_TASK GOAL_:
Report how many lines in the data below hold the string "Drawable". Nothing else should appear in the answer.

-- DATA FOR THIS TASK follows --

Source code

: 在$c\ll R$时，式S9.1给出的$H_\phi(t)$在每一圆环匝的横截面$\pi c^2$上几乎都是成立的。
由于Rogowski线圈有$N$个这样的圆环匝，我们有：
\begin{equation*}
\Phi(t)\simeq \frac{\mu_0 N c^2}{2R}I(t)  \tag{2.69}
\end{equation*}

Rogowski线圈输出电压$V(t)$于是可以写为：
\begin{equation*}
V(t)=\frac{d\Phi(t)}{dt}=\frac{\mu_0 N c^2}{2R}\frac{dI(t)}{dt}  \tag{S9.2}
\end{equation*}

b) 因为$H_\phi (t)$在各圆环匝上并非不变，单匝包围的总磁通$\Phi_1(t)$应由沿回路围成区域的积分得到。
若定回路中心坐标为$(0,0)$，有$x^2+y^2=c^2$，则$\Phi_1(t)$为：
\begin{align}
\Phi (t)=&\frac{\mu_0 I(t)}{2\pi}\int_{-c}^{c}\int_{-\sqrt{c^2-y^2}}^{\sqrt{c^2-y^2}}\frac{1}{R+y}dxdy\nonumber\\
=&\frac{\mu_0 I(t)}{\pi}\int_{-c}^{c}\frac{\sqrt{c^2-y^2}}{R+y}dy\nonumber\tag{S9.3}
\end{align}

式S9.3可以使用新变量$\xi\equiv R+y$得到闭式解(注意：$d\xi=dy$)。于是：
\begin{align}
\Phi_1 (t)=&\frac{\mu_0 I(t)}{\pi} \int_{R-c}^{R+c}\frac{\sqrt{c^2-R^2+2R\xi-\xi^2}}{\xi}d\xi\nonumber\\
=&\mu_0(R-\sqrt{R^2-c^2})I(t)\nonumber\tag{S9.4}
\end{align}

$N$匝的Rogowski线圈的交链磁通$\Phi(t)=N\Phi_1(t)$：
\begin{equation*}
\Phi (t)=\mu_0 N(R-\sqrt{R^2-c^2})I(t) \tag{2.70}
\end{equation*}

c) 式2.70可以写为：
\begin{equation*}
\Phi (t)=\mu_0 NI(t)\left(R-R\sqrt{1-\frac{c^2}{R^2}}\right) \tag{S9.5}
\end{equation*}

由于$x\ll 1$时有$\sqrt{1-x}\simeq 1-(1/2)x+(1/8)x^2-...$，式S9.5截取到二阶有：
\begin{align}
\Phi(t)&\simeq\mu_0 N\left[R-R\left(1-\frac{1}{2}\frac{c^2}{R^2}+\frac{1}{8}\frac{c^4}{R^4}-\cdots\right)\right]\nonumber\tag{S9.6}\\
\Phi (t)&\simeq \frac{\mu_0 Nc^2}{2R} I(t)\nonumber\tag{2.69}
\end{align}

-- DATA FOR THIS TASK concluded --
-- DATA FOR THIS TASK follows --

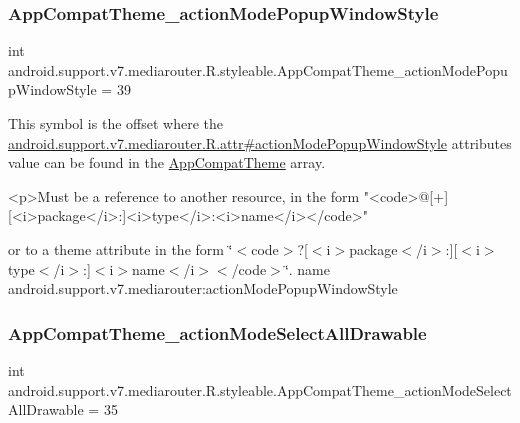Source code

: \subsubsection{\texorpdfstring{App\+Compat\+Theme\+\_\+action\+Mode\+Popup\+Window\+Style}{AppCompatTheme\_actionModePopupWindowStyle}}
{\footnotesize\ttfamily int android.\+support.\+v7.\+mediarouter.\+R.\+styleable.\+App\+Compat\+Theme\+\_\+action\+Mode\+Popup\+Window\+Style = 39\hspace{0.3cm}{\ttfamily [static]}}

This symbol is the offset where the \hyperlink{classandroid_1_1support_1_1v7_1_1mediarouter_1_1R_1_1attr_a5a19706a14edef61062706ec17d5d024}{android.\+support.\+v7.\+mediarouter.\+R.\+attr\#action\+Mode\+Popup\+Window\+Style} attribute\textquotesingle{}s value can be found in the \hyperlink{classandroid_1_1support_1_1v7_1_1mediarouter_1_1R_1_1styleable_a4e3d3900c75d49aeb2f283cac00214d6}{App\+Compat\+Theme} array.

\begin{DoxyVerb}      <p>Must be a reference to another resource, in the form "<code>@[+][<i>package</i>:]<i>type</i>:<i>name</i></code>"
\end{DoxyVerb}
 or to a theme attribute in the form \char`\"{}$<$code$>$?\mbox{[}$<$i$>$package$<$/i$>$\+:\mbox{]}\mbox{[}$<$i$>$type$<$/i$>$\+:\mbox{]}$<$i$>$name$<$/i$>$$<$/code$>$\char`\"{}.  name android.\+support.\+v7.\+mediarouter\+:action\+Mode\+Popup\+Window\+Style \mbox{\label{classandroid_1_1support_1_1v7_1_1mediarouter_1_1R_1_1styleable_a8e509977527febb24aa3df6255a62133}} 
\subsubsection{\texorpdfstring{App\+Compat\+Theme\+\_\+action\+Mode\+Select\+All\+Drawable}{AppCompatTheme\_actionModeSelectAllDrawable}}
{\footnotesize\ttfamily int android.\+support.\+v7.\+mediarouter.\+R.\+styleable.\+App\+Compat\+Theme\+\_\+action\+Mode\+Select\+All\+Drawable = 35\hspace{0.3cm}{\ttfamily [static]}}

-- DATA FOR THIS TASK concluded --

_ANSWER SECTION_:
2